• WHAT NEEDS TO BE DONE: Whenever a line carries the word "stellen", pull it out of the entries.

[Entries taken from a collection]

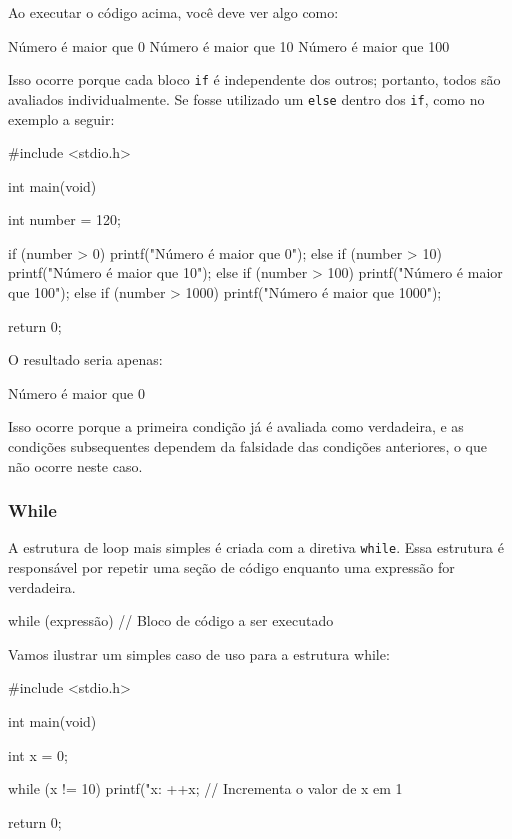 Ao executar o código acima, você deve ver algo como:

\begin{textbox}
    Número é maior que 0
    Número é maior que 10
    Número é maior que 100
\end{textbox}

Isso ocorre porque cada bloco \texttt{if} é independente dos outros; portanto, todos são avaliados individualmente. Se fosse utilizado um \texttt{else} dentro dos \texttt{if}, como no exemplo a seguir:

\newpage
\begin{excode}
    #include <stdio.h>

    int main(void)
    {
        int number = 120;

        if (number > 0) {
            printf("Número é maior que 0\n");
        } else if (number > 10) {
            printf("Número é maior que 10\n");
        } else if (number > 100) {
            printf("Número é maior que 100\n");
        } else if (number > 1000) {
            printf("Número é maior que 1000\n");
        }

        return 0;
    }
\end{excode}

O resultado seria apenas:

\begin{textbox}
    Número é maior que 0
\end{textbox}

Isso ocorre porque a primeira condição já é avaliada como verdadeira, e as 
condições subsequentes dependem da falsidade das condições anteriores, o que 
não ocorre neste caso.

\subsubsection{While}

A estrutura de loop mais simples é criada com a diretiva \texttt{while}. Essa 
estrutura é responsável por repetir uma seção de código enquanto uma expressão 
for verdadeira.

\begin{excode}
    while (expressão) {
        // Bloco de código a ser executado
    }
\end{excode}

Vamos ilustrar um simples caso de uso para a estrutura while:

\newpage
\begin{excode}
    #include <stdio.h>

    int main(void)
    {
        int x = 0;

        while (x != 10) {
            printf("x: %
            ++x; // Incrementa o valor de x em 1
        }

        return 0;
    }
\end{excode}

==

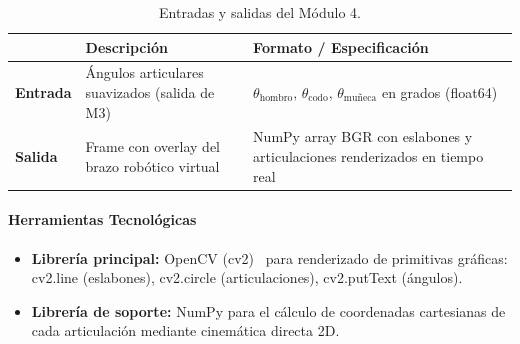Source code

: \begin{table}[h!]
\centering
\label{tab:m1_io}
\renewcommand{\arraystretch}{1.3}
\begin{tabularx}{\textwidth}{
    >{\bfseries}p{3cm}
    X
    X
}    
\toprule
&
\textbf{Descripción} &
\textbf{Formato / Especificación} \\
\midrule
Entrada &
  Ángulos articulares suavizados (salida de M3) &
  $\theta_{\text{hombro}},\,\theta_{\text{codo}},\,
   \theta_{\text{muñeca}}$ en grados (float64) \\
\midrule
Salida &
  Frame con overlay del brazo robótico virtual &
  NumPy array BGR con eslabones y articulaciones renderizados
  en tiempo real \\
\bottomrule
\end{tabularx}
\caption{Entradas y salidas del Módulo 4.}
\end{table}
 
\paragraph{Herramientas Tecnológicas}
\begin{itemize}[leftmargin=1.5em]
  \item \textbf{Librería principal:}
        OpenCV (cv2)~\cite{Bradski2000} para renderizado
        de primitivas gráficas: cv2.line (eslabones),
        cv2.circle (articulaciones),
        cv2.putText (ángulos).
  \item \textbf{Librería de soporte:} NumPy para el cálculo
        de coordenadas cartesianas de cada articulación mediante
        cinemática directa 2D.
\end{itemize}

--

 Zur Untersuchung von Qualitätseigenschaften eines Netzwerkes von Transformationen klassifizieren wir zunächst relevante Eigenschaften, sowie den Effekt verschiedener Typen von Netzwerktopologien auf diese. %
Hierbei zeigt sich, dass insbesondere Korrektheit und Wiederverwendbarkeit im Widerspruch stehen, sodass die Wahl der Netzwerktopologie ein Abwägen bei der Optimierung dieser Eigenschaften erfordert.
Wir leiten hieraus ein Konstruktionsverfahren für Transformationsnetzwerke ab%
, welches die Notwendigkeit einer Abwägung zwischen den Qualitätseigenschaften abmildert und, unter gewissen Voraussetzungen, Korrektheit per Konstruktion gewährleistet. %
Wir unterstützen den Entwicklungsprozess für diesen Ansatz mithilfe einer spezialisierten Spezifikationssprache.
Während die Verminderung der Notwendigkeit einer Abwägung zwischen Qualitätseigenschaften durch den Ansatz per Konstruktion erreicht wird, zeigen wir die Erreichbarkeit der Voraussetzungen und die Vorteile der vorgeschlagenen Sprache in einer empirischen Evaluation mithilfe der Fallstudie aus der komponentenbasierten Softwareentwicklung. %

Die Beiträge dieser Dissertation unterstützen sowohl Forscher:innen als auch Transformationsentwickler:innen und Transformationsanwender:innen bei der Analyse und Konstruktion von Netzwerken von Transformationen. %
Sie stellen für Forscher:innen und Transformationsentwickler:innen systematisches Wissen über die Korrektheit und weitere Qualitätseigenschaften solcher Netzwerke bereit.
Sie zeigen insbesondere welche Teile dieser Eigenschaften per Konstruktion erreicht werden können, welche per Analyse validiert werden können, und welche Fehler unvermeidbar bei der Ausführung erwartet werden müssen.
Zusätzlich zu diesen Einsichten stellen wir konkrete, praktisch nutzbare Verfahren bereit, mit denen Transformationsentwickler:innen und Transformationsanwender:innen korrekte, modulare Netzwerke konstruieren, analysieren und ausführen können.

• RESPONSE AREA:
Sie stellen für Forscher:innen und Transformationsentwickler:innen systematisches Wissen über die Korrektheit und weitere Qualitätseigenschaften solcher Netzwerke bereit.
Zusätzlich zu diesen Einsichten stellen wir konkrete, praktisch nutzbare Verfahren bereit, mit denen Transformationsentwickler:innen und Transformationsanwender:innen korrekte, modulare Netzwerke konstruieren, analysieren und ausführen können.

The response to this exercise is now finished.